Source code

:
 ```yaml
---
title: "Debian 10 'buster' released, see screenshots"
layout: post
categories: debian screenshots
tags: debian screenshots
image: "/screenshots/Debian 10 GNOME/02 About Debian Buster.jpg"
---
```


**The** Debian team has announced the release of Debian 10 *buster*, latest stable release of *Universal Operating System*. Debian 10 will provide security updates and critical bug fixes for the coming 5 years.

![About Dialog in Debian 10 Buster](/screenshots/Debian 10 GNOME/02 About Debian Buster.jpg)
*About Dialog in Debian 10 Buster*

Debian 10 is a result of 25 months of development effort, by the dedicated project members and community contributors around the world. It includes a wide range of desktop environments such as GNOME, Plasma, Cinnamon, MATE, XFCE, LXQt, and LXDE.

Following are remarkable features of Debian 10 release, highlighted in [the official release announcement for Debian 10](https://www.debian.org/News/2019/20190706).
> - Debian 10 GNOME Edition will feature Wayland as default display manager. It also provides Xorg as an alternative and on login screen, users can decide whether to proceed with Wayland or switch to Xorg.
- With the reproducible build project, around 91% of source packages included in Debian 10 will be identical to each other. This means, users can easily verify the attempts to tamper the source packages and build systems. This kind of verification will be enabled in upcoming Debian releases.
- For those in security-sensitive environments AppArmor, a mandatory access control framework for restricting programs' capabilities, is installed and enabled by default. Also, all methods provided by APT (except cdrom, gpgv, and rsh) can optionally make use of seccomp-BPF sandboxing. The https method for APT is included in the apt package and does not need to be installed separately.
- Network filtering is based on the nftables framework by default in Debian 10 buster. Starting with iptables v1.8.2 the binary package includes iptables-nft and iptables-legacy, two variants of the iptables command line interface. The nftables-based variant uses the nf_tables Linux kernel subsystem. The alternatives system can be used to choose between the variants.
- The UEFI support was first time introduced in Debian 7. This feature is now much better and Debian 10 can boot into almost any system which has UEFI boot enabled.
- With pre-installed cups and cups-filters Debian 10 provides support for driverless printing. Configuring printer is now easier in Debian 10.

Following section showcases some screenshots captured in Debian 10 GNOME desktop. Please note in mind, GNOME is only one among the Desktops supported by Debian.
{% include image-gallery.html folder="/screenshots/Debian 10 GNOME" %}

● ● ● ● ● ● ●

_To do_
A copy of each line above that holds the word "provides" is the expected answer.

_Result for this task_
> - Debian 10 GNOME Edition will feature Wayland as default display manager. It also provides Xorg as an alternative and on login screen, users can decide whether to proceed with Wayland or switch to Xorg.
- With pre-installed cups and cups-filters Debian 10 provides support for driverless printing. Configuring printer is now easier in Debian 10.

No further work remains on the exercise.